## Exercise details
Leaving out every picture, output the records below exactly as they are.

▬▬▬▬▬▬

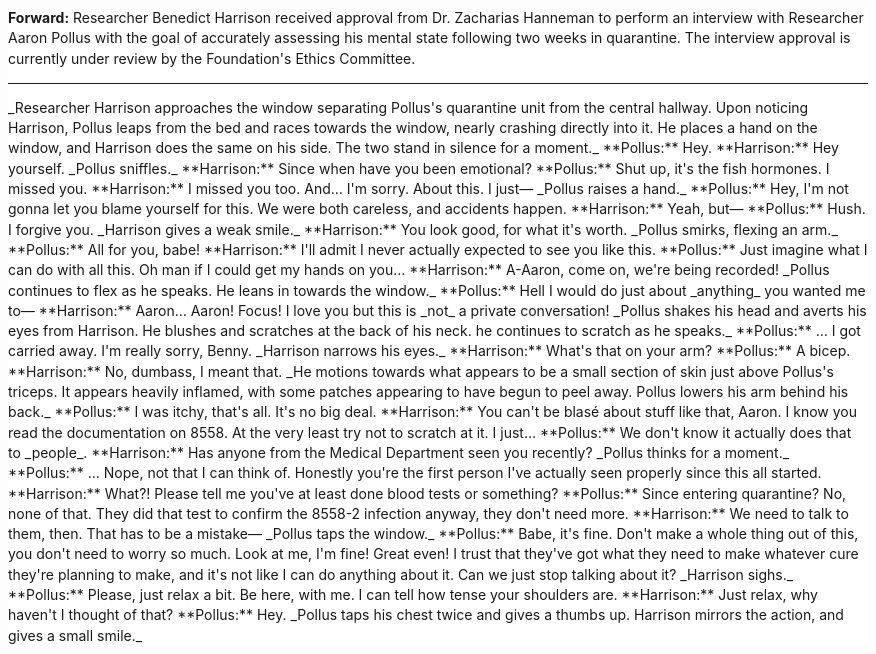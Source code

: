 **Forward:** Researcher Benedict Harrison received approval from Dr. Zacharias Hanneman to perform an interview with Researcher Aaron Pollus with the goal of accurately assessing his mental state following two weeks in quarantine. The interview approval is currently under review by the Foundation's Ethics Committee.
* * *
<BEGIN LOG>
_Researcher Harrison approaches the window separating Pollus's quarantine unit from the central hallway. Upon noticing Harrison, Pollus leaps from the bed and races towards the window, nearly crashing directly into it. He places a hand on the window, and Harrison does the same on his side. The two stand in silence for a moment._
**Pollus:** Hey.
**Harrison:** Hey yourself.
_Pollus sniffles._
**Harrison:** Since when have you been emotional?
**Pollus:** Shut up, it's the fish hormones. I missed you.
**Harrison:** I missed you too. And… I'm sorry. About this. I just—
_Pollus raises a hand._
**Pollus:** Hey, I'm not gonna let you blame yourself for this. We were both careless, and accidents happen.
**Harrison:** Yeah, but—
**Pollus:** Hush. I forgive you.
_Harrison gives a weak smile._
**Harrison:** You look good, for what it's worth.
_Pollus smirks, flexing an arm._
**Pollus:** All for you, babe!
**Harrison:** I'll admit I never actually expected to see you like this.
**Pollus:** Just imagine what I can do with all this. Oh man if I could get my hands on you…
**Harrison:** A-Aaron, come on, we're being recorded!
_Pollus continues to flex as he speaks. He leans in towards the window._
**Pollus:** Hell I would do just about _anything_ you wanted me to—
**Harrison:** Aaron… Aaron! Focus! I love you but this is _not_ a private conversation!
_Pollus shakes his head and averts his eyes from Harrison. He blushes and scratches at the back of his neck. he continues to scratch as he speaks._
**Pollus:** … I got carried away. I'm really sorry, Benny.
_Harrison narrows his eyes._
**Harrison:** What's that on your arm?
**Pollus:** A bicep.
**Harrison:** No, dumbass, I meant that.
_He motions towards what appears to be a small section of skin just above Pollus's triceps. It appears heavily inflamed, with some patches appearing to have begun to peel away. Pollus lowers his arm behind his back._
**Pollus:** I was itchy, that's all. It's no big deal.
**Harrison:** You can't be blasé about stuff like that, Aaron. I know you read the documentation on 8558. At the very least try not to scratch at it. I just…
**Pollus:** We don't know it actually does that to _people_.
**Harrison:** Has anyone from the Medical Department seen you recently?
_Pollus thinks for a moment._
**Pollus:** … Nope, not that I can think of. Honestly you're the first person I've actually seen properly since this all started.
**Harrison:** What?! Please tell me you've at least done blood tests or something?
**Pollus:** Since entering quarantine? No, none of that. They did that test to confirm the 8558-2 infection anyway, they don't need more.
**Harrison:** We need to talk to them, then. That has to be a mistake—
_Pollus taps the window._
**Pollus:** Babe, it's fine. Don't make a whole thing out of this, you don't need to worry so much. Look at me, I'm fine! Great even! I trust that they've got what they need to make whatever cure they're planning to make, and it's not like I can do anything about it. Can we just stop talking about it?
_Harrison sighs._
**Pollus:** Please, just relax a bit. Be here, with me. I can tell how tense your shoulders are.
**Harrison:** Just relax, why haven't I thought of that?
**Pollus:** Hey.
_Pollus taps his chest twice and gives a thumbs up. Harrison mirrors the action, and gives a small smile._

▬▬▬▬▬▬

## Solution for this exercise
Source code

: **Forward:** Researcher Benedict Harrison received approval from Dr. Zacharias Hanneman to perform an interview with Researcher Aaron Pollus with the goal of accurately assessing his mental state following two weeks in quarantine. The interview approval is currently under review by the Foundation's Ethics Committee.
* * *
<BEGIN LOG>
_Researcher Harrison approaches the window separating Pollus's quarantine unit from the central hallway. Upon noticing Harrison, Pollus leaps from the bed and races towards the window, nearly crashing directly into it. He places a hand on the window, and Harrison does the same on his side. The two stand in silence for a moment._
**Pollus:** Hey.
**Harrison:** Hey yourself.
_Pollus sniffles._
**Harrison:** Since when have you been emotional?
**Pollus:** Shut up, it's the fish hormones. I missed you.
**Harrison:** I missed you too. And… I'm sorry. About this. I just—
_Pollus raises a hand._
**Pollus:** Hey, I'm not gonna let you blame yourself for this. We were both careless, and accidents happen.
**Harrison:** Yeah, but—
**Pollus:** Hush. I forgive you.
_Harrison gives a weak smile._
**Harrison:** You look good, for what it's worth.
_Pollus smirks, flexing an arm._
**Pollus:** All for you, babe!
**Harrison:** I'll admit I never actually expected to see you like this.
**Pollus:** Just imagine what I can do with all this. Oh man if I could get my hands on you…
**Harrison:** A-Aaron, come on, we're being recorded!
_Pollus continues to flex as he speaks. He leans in towards the window._
**Pollus:** Hell I would do just about _anything_ you wanted me to—
**Harrison:** Aaron… Aaron! Focus! I love you but this is _not_ a private conversation!
_Pollus shakes his head and averts his eyes from Harrison. He blushes and scratches at the back of his neck. he continues to scratch as he speaks._
**Pollus:** … I got carried away. I'm really sorry, Benny.
_Harrison narrows his eyes._
**Harrison:** What's that on your arm?
**Pollus:** A bicep.
**Harrison:** No, dumbass, I meant that.
_He motions towards what appears to be a small section of skin just above Pollus's triceps. It appears heavily inflamed, with some patches appearing to have begun to peel away. Pollus lowers his arm behind his back._
**Pollus:** I was itchy, that's all. It's no big deal.
**Harrison:** You can't be blasé about stuff like that, Aaron. I know you read the documentation on 8558. At the very least try not to scratch at it. I just…
**Pollus:** We don't know it actually does that to _people_.
**Harrison:** Has anyone from the Medical Department seen you recently?
_Pollus thinks for a moment._
**Pollus:** … Nope, not that I can think of. Honestly you're the first person I've actually seen properly since this all started.
**Harrison:** What?! Please tell me you've at least done blood tests or something?
**Pollus:** Since entering quarantine? No, none of that. They did that test to confirm the 8558-2 infection anyway, they don't need more.
**Harrison:** We need to talk to them, then. That has to be a mistake—
_Pollus taps the window._
**Pollus:** Babe, it's fine. Don't make a whole thing out of this, you don't need to worry so much. Look at me, I'm fine! Great even! I trust that they've got what they need to make whatever cure they're planning to make, and it's not like I can do anything about it. Can we just stop talking about it?
_Harrison sighs._
**Pollus:** Please, just relax a bit. Be here, with me. I can tell how tense your shoulders are.
**Harrison:** Just relax, why haven't I thought of that?
**Pollus:** Hey.
_Pollus taps his chest twice and gives a thumbs up. Harrison mirrors the action, and gives a small smile._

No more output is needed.